Could you restate all of the entries, word for word?
─── Data under study
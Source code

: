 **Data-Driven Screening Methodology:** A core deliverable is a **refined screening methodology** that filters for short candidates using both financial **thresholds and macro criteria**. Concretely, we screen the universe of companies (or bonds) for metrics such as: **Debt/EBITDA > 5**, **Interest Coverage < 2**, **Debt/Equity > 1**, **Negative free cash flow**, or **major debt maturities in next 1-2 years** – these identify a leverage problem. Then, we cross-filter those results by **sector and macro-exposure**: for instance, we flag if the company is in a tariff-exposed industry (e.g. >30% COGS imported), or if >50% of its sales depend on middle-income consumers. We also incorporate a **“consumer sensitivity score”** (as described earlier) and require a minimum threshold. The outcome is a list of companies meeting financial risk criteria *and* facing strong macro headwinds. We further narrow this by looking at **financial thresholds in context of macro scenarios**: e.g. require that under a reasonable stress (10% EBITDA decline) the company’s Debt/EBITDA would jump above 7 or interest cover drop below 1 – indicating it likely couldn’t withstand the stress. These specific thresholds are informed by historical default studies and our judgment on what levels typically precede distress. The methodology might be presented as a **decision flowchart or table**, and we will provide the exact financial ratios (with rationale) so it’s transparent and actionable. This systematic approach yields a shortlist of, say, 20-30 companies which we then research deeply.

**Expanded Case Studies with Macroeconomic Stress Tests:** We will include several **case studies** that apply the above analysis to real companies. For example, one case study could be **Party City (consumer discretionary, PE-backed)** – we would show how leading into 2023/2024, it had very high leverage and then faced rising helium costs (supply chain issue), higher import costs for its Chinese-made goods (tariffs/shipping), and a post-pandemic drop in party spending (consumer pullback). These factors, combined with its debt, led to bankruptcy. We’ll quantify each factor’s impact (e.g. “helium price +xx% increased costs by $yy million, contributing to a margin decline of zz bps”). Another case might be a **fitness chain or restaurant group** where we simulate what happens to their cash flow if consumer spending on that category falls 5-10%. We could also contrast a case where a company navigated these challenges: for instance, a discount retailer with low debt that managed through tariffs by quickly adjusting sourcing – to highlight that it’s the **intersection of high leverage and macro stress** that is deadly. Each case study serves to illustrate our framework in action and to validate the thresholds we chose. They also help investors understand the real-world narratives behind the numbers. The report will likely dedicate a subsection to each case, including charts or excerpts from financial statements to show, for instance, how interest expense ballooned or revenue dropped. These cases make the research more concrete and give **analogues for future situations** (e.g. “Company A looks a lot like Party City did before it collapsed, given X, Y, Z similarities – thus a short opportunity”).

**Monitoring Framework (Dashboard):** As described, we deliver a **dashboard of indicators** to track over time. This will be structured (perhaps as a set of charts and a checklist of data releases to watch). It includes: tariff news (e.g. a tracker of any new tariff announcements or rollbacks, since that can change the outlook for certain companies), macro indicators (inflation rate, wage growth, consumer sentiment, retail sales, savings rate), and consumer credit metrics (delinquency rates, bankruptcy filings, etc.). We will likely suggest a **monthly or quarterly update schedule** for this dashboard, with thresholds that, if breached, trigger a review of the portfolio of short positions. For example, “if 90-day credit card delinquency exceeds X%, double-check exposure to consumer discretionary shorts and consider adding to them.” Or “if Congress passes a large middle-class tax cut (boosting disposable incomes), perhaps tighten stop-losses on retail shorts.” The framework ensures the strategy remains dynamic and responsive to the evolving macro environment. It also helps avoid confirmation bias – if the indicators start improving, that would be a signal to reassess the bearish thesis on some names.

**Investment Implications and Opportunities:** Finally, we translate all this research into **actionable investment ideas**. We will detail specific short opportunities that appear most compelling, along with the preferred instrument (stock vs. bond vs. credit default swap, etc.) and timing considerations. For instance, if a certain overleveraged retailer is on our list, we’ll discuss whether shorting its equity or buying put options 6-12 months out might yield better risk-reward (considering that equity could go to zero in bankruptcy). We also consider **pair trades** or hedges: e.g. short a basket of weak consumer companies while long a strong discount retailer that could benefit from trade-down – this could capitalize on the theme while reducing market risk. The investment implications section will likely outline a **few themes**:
──────
• [Result of the task]:
Source code

: **Data-Driven Screening Methodology:** A core deliverable is a **refined screening methodology** that filters for short candidates using both financial **thresholds and macro criteria**. Concretely, we screen the universe of companies (or bonds) for metrics such as: **Debt/EBITDA > 5**, **Interest Coverage < 2**, **Debt/Equity > 1**, **Negative free cash flow**, or **major debt maturities in next 1-2 years** – these identify a leverage problem. Then, we cross-filter those results by **sector and macro-exposure**: for instance, we flag if the company is in a tariff-exposed industry (e.g. >30% COGS imported), or if >50% of its sales depend on middle-income consumers. We also incorporate a **“consumer sensitivity score”** (as described earlier) and require a minimum threshold. The outcome is a list of companies meeting financial risk criteria *and* facing strong macro headwinds. We further narrow this by looking at **financial thresholds in context of macro scenarios**: e.g. require that under a reasonable stress (10% EBITDA decline) the company’s Debt/EBITDA would jump above 7 or interest cover drop below 1 – indicating it likely couldn’t withstand the stress. These specific thresholds are informed by historical default studies and our judgment on what levels typically precede distress. The methodology might be presented as a **decision flowchart or table**, and we will provide the exact financial ratios (with rationale) so it’s transparent and actionable. This systematic approach yields a shortlist of, say, 20-30 companies which we then research deeply.

**Expanded Case Studies with Macroeconomic Stress Tests:** We will include several **case studies** that apply the above analysis to real companies. For example, one case study could be **Party City (consumer discretionary, PE-backed)** – we would show how leading into 2023/2024, it had very high leverage and then faced rising helium costs (supply chain issue), higher import costs for its Chinese-made goods (tariffs/shipping), and a post-pandemic drop in party spending (consumer pullback). These factors, combined with its debt, led to bankruptcy. We’ll quantify each factor’s impact (e.g. “helium price +xx% increased costs by $yy million, contributing to a margin decline of zz bps”). Another case might be a **fitness chain or restaurant group** where we simulate what happens to their cash flow if consumer spending on that category falls 5-10%. We could also contrast a case where a company navigated these challenges: for instance, a discount retailer with low debt that managed through tariffs by quickly adjusting sourcing – to highlight that it’s the **intersection of high leverage and macro stress** that is deadly. Each case study serves to illustrate our framework in action and to validate the thresholds we chose. They also help investors understand the real-world narratives behind the numbers. The report will likely dedicate a subsection to each case, including charts or excerpts from financial statements to show, for instance, how interest expense ballooned or revenue dropped. These cases make the research more concrete and give **analogues for future situations** (e.g. “Company A looks a lot like Party City did before it collapsed, given X, Y, Z similarities – thus a short opportunity”).

**Monitoring Framework (Dashboard):** As described, we deliver a **dashboard of indicators** to track over time. This will be structured (perhaps as a set of charts and a checklist of data releases to watch). It includes: tariff news (e.g. a tracker of any new tariff announcements or rollbacks, since that can change the outlook for certain companies), macro indicators (inflation rate, wage growth, consumer sentiment, retail sales, savings rate), and consumer credit metrics (delinquency rates, bankruptcy filings, etc.). We will likely suggest a **monthly or quarterly update schedule** for this dashboard, with thresholds that, if breached, trigger a review of the portfolio of short positions. For example, “if 90-day credit card delinquency exceeds X%, double-check exposure to consumer discretionary shorts and consider adding to them.” Or “if Congress passes a large middle-class tax cut (boosting disposable incomes), perhaps tighten stop-losses on retail shorts.” The framework ensures the strategy remains dynamic and responsive to the evolving macro environment. It also helps avoid confirmation bias – if the indicators start improving, that would be a signal to reassess the bearish thesis on some names.

**Investment Implications and Opportunities:** Finally, we translate all this research into **actionable investment ideas**. We will detail specific short opportunities that appear most compelling, along with the preferred instrument (stock vs. bond vs. credit default swap, etc.) and timing considerations. For instance, if a certain overleveraged retailer is on our list, we’ll discuss whether shorting its equity or buying put options 6-12 months out might yield better risk-reward (considering that equity could go to zero in bankruptcy). We also consider **pair trades** or hedges: e.g. short a basket of weak consumer companies while long a strong discount retailer that could benefit from trade-down – this could capitalize on the theme while reducing market risk. The investment implications section will likely outline a **few themes**:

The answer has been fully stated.